--- DATA SHOWN Enclosed Below ---

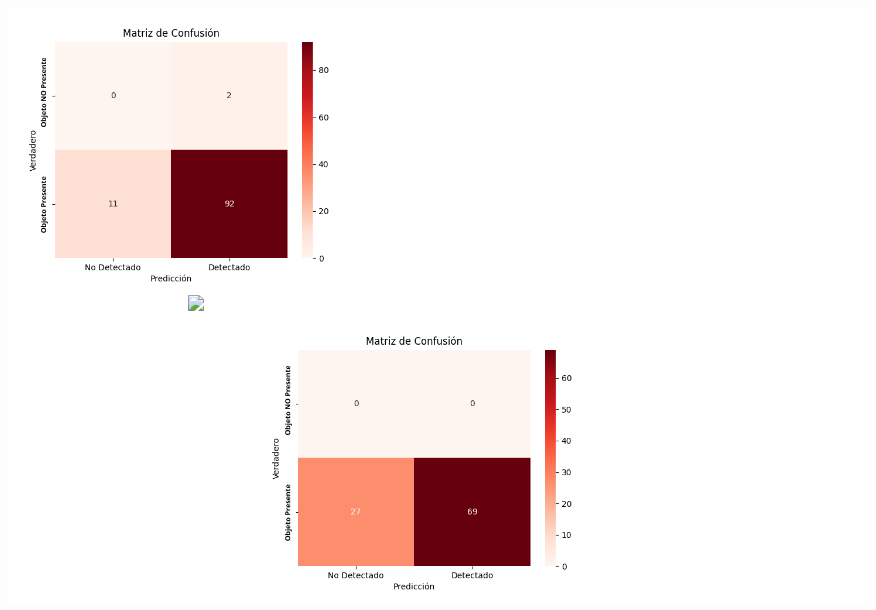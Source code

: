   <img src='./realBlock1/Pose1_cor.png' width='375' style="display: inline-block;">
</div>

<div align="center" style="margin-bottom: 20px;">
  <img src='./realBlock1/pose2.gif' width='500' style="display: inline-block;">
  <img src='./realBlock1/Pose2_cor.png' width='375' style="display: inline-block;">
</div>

--- End of Enclosed DATA SHOWN ---

WORK TASK
Set down exactly the lines from the start of the records through the line containing "<img src='./realBlock1/pose2.gif' width='500'", both included, and omit the pictures.

YOUR SOLUTION
Source code

:   <img src='./realBlock1/Pose1_cor.png' width='375' style="display: inline-block;">
</div>

<div align="center" style="margin-bottom: 20px;">
  <img src='./realBlock1/pose2.gif' width='500' style="display: inline-block;">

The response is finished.